メールマガジン労働情報 No.87

判例

小学校教諭の過労死を認定/京都の遺族が逆転勝訴

共同通信によると、京都府宇治市の市立小学校教諭荻野恵子さん=当時(44)=が脳出血で倒れ、その後死亡したのは過重な勤務が原因として、会社員の夫幸夫(ゆきお)さん(53)が地方公務員災害補償基金京都府支部長に公務外認定の取り消しを求めた訴訟の控訴審判決で、大阪高裁は16日、請求を棄却した一審京都地裁判決を取り消し、過労死と認めた。

岩井俊裁判長(異動のため礒尾正裁判長代読)は「時間外勤務に加え、荻野さんのクラスは学級崩壊寸前で長期間の精神的緊張を強いられていた」と指摘。
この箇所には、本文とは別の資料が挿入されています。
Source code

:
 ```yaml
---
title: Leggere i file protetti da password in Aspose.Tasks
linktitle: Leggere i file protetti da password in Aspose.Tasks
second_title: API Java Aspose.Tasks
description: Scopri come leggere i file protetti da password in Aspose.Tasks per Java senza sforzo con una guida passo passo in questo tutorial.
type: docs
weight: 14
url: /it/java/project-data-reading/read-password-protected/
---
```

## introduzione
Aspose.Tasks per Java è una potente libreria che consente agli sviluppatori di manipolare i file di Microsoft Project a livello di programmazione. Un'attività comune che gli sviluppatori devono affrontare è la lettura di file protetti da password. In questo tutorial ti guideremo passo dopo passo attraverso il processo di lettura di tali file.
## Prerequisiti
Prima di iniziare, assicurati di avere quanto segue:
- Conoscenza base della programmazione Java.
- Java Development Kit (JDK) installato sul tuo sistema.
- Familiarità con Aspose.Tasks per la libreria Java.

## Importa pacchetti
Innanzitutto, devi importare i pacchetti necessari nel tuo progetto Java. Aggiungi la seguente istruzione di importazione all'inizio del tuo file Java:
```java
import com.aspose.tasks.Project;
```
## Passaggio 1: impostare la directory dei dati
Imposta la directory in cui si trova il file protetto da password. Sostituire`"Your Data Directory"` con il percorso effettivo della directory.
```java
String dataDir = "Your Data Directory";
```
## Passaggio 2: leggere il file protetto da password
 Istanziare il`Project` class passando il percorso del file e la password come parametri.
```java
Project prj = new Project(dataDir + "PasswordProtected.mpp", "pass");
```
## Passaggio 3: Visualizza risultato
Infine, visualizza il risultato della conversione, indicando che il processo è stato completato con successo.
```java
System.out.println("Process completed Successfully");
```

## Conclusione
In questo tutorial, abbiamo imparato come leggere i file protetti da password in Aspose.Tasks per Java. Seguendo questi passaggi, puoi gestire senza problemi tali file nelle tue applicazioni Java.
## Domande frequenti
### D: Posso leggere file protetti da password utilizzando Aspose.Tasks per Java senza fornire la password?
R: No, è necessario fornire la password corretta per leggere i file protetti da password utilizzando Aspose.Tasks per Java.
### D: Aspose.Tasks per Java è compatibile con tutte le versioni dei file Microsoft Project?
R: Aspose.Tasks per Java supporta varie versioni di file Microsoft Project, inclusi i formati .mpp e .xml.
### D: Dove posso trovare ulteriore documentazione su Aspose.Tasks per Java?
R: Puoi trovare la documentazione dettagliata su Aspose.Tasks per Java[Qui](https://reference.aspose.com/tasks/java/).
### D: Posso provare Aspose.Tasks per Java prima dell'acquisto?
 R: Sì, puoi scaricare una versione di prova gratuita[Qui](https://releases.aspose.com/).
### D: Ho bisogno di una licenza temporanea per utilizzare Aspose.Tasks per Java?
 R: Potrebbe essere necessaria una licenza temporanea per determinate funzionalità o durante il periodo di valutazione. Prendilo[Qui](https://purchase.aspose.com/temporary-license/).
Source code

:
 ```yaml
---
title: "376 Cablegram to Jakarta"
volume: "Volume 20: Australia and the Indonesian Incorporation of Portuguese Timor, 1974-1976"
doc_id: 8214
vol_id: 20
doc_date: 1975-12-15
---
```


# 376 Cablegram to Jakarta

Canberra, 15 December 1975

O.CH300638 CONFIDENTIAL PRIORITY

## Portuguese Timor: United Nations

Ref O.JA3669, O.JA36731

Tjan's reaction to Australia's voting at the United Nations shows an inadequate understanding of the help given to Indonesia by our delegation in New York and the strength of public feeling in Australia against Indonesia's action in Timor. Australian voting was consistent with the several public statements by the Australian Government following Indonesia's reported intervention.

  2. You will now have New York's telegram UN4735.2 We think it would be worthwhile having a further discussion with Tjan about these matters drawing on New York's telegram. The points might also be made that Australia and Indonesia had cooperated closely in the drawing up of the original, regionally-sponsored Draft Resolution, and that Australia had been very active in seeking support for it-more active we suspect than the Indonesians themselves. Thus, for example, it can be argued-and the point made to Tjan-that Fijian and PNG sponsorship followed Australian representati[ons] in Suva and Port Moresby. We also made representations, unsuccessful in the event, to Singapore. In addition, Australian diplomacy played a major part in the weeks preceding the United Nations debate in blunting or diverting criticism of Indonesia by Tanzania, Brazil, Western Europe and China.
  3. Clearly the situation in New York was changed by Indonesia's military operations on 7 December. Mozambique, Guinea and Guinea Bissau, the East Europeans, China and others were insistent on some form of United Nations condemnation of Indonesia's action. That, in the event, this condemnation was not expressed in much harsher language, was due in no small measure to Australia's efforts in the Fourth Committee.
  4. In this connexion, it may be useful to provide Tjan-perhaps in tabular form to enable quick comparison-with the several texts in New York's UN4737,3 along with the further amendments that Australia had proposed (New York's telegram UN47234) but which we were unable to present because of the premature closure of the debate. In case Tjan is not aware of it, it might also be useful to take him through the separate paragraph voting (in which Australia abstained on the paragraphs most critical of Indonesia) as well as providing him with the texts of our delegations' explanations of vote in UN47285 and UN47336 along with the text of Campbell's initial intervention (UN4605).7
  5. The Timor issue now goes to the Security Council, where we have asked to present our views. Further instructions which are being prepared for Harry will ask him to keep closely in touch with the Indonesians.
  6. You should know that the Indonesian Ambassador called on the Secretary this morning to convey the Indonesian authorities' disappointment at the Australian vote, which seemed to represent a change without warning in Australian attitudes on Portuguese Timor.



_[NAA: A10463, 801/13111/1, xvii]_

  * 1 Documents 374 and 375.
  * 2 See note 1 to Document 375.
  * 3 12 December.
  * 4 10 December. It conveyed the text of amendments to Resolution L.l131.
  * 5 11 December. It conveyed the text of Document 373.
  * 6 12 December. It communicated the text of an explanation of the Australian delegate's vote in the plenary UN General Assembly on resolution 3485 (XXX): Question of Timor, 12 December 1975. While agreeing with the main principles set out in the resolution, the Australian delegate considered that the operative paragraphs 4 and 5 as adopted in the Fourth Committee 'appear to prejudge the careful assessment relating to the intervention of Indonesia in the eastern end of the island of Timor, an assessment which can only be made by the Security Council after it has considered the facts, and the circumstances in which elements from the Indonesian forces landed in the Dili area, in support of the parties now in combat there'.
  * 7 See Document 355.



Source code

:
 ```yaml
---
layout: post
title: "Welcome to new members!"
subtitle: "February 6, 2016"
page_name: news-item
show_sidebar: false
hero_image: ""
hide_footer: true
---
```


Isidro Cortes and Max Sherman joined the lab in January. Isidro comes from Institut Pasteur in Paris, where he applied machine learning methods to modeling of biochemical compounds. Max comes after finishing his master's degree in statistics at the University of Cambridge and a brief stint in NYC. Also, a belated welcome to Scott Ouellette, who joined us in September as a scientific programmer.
「過重な公務が(脳出血の原因となった)持病のモヤモヤ病を悪化させた」と述べた。

判決によると、荻野さんは1994年1月、教室で脳出血を発症して倒れ、95年1月に死亡した。脳出血の発症当時、6年生を担当し、問題行動をとる児童の個別指導や自宅での授業の準備などで、発症前の1カ月間の時間外勤務が計約150時間と推定された。

幸夫さんは公務災害認定を請求したが、同基金京都府支部は96年、公務外と認定。98年に提訴したが、一審京都地裁は「過重勤務とはいえず、死亡は持病が原因」と請求を棄却した。